Capitec Bank

(20 August 2018)

Hello Jean

I refer to your email to our CEO – he has referred the issue to me.

You refer to a programmatic advertising issue which is bigger than a single brand issue, it actually talks to the strength of journalism in SA today. We recently met with the Media 24 editor to discuss this issue where he raised his concerns around the issue of fake news and how advertisers should be more accountable. Our view at that meeting, fed back to them, was that the accountability sits with journalists & the media owners too.

A case in point is that a few weeks later Media 24 ran an article on Capitec, which they took from Bloomberg who took it from a fake news report. Granted that News24 was the quickest media group to react and remove the fake story, the fact still remains that the fake story got airtime.

Please see our short answers below:

1) The driving force behind misinformation/fake news websites such as these are monetising the traffic it generates, mainly through advertising revenue.
Your company is indirectly contributing towards this with the programmatic advertisements seen on the site.
Would you consider this statement a fair summary? If not, please indicate an alternative.

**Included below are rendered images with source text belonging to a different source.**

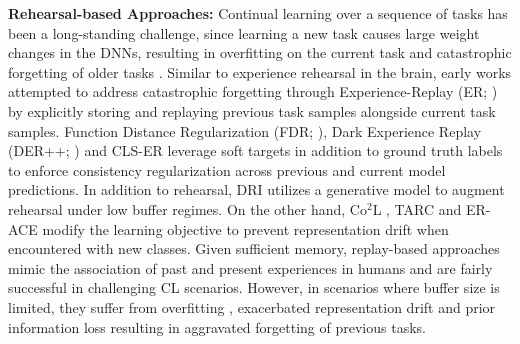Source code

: \documentclass{article} %
\begin{document}
\textbf{Rehearsal-based Approaches:} Continual learning over a sequence of tasks has been a long-standing challenge, since learning a new task causes large weight changes in the DNNs, resulting in overfitting on the current task and catastrophic forgetting of older tasks \citep{parisi2019continual}. Similar to experience rehearsal in the brain, early works attempted to address catastrophic forgetting through Experience-Replay (ER; \cite{ratcliff1990connectionist, robins1995catastrophic}) by explicitly storing and replaying previous task samples alongside current task samples. Function Distance Regularization (FDR; \cite{benjamin2018measuring}), Dark Experience Replay (DER++; \cite{buzzega2020dark}) and CLS-ER \citep{arani2022learning} leverage soft targets in addition to ground truth labels to enforce consistency regularization across previous and current model predictions. In addition to rehearsal, DRI \citep{wang2022continual} utilizes a generative model to augment rehearsal under low buffer regimes.  On the other hand,  Co$^{2}$L \citep{cha2021co2l}, TARC \citep{pmlr-v199-bhat22a} and ER-ACE \citep{caccia2021new} modify the learning objective to prevent representation drift when encountered with new classes. Given sufficient memory, replay-based approaches mimic the association of past and present experiences in humans and are fairly successful in challenging CL scenarios. However, in scenarios where buffer size is limited, they suffer from overfitting \citep{bhat2022consistency}, exacerbated representation drift \citep{caccia2021reducing} and prior information loss \citep{zhang2020self} resulting in aggravated forgetting of previous tasks.
\end{document}
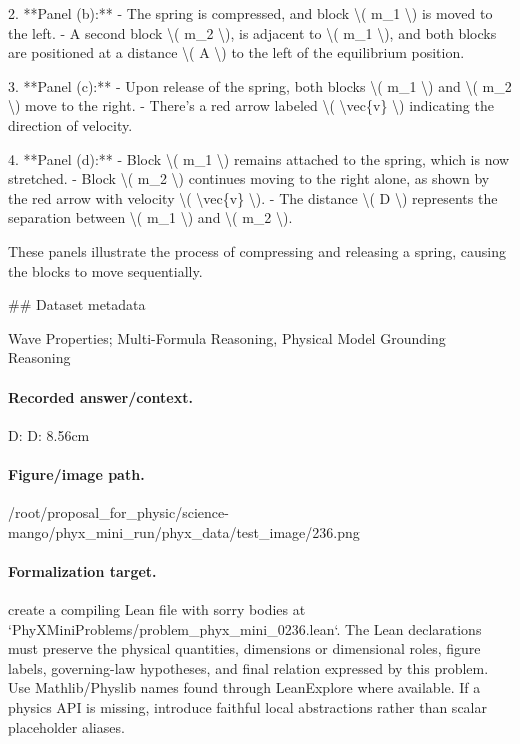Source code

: 2. **Panel (b):**
   - The spring is compressed, and block \textbackslash{}( m\_1 \textbackslash{}) is moved to the left.
   - A second block \textbackslash{}( m\_2 \textbackslash{}), is adjacent to \textbackslash{}( m\_1 \textbackslash{}), and both blocks are positioned at a distance \textbackslash{}( A \textbackslash{}) to the left of the equilibrium position.

3. **Panel (c):**
   - Upon release of the spring, both blocks \textbackslash{}( m\_1 \textbackslash{}) and \textbackslash{}( m\_2 \textbackslash{}) move to the right.
   - There's a red arrow labeled \textbackslash{}( \textbackslash{}vec\{v\} \textbackslash{}) indicating the direction of velocity.

4. **Panel (d):**
   - Block \textbackslash{}( m\_1 \textbackslash{}) remains attached to the spring, which is now stretched.
   - Block \textbackslash{}( m\_2 \textbackslash{}) continues moving to the right alone, as shown by the red arrow with velocity \textbackslash{}( \textbackslash{}vec\{v\} \textbackslash{}).
   - The distance \textbackslash{}( D \textbackslash{}) represents the separation between \textbackslash{}( m\_1 \textbackslash{}) and \textbackslash{}( m\_2 \textbackslash{}).

These panels illustrate the process of compressing and releasing a spring, causing the blocks to move sequentially.

\#\# Dataset metadata

Wave Properties; Multi-Formula Reasoning, Physical Model Grounding Reasoning

\paragraph{Recorded answer/context.}
D: D: 8.56cm

\paragraph{Figure/image path.}
/root/proposal\_for\_physic/science-mango/phyx\_mini\_run/phyx\_data/test\_image/236.png

\paragraph{Formalization target.}
create a compiling Lean file with sorry bodies at `PhyXMiniProblems/problem\_phyx\_mini\_0236.lean`. The Lean declarations must preserve the physical quantities, dimensions or dimensional roles, figure labels, governing-law hypotheses, and final relation expressed by this problem.
Use Mathlib/Physlib names found through LeanExplore where available. If a physics API is missing, introduce faithful local abstractions rather than scalar placeholder aliases.

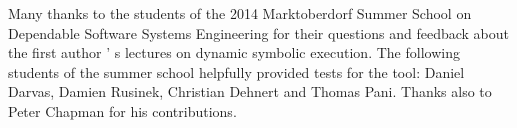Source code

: ﻿\documentclass{IOS-Book-Article}
\begin{document}
\begin{mdP}[data-line={899}]%
{}Many thanks to the students of the 2014 Marktoberdorf Summer School
on Dependable Software Systems Engineering
for their questions and feedback about the first author%
{}{'}%
{}s lectures on dynamic
symbolic execution. The following students of the summer school
helpfully provided tests for the%
{}{\mdNbsp}%
{} tool: Daniel Darvas,
Damien Rusinek, Christian Dehnert and Thomas Pani. Thanks also to Peter
Chapman for his contributions.%
\end{mdP}%
\end{document}
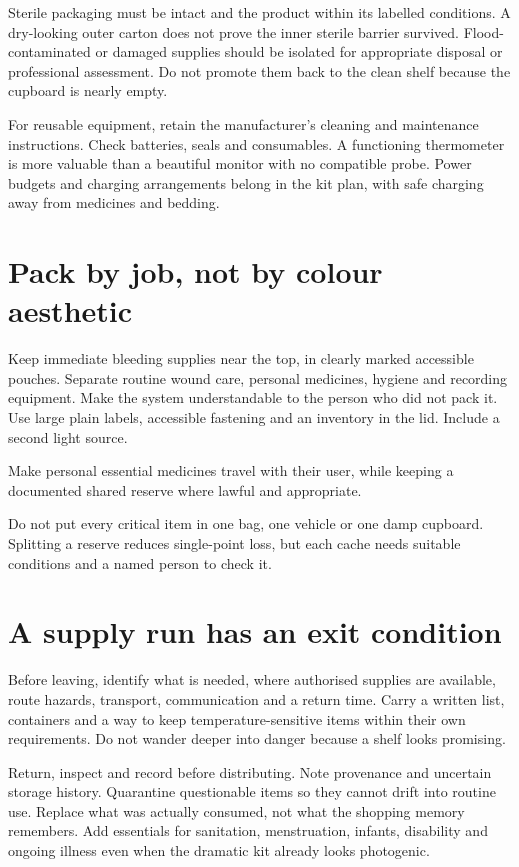 \documentclass[10pt,openright]{book}
\begin{document}
Sterile packaging must be intact and the product within its labelled conditions. A dry-looking outer carton does not prove the inner sterile barrier survived. Flood-contaminated or damaged supplies should be isolated for appropriate disposal or professional assessment. Do not promote them back to the clean shelf because the cupboard is nearly empty.

For reusable equipment, retain the manufacturer's cleaning and maintenance instructions. Check batteries, seals and consumables. A functioning thermometer is more valuable than a beautiful monitor with no compatible probe. Power budgets and charging arrangements belong in the kit plan, with safe charging away from medicines and bedding.

\section*{Pack by job, not by colour aesthetic}
Keep immediate bleeding supplies near the top, in clearly marked accessible pouches. Separate routine wound care, personal medicines, hygiene and recording equipment. Make the system understandable to the person who did not pack it. Use large plain labels, accessible fastening and an inventory in the lid. Include a second light source.

Make personal essential medicines travel with their user, while keeping a documented shared reserve where lawful and appropriate.

Do not put every critical item in one bag, one vehicle or one damp cupboard. Splitting a reserve reduces single-point loss, but each cache needs suitable conditions and a named person to check it.

\section*{A supply run has an exit condition}
Before leaving, identify what is needed, where authorised supplies are available, route hazards, transport, communication and a return time. Carry a written list, containers and a way to keep temperature-sensitive items within their own requirements. Do not wander deeper into danger because a shelf looks promising.

Return, inspect and record before distributing. Note provenance and uncertain storage history. Quarantine questionable items so they cannot drift into routine use. Replace what was actually consumed, not what the shopping memory remembers. Add essentials for sanitation, menstruation, infants, disability and ongoing illness even when the dramatic kit already looks photogenic.
\end{document}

• I believe that this statement is a fair view on programmatic advertising however not a fair reflection on Capitec and/or our marketing strategy.
• Our digital media strategy is to serve users who we believe will benefit from our product offering; this unfortunately means serving them ads on sites that communicate misinformation
• Trialling new technologies like programmatic digital advertising means we are constantly learning and optimising
• We blacklist and update exclusions lists on a weekly basis however with the rate at which new sites are created it is something we as a collective (advertisers) need to resolve

2) Who is responsible for your company’s marketing strategy? Do you make use of in-house or external talent to identify and implement these strategies?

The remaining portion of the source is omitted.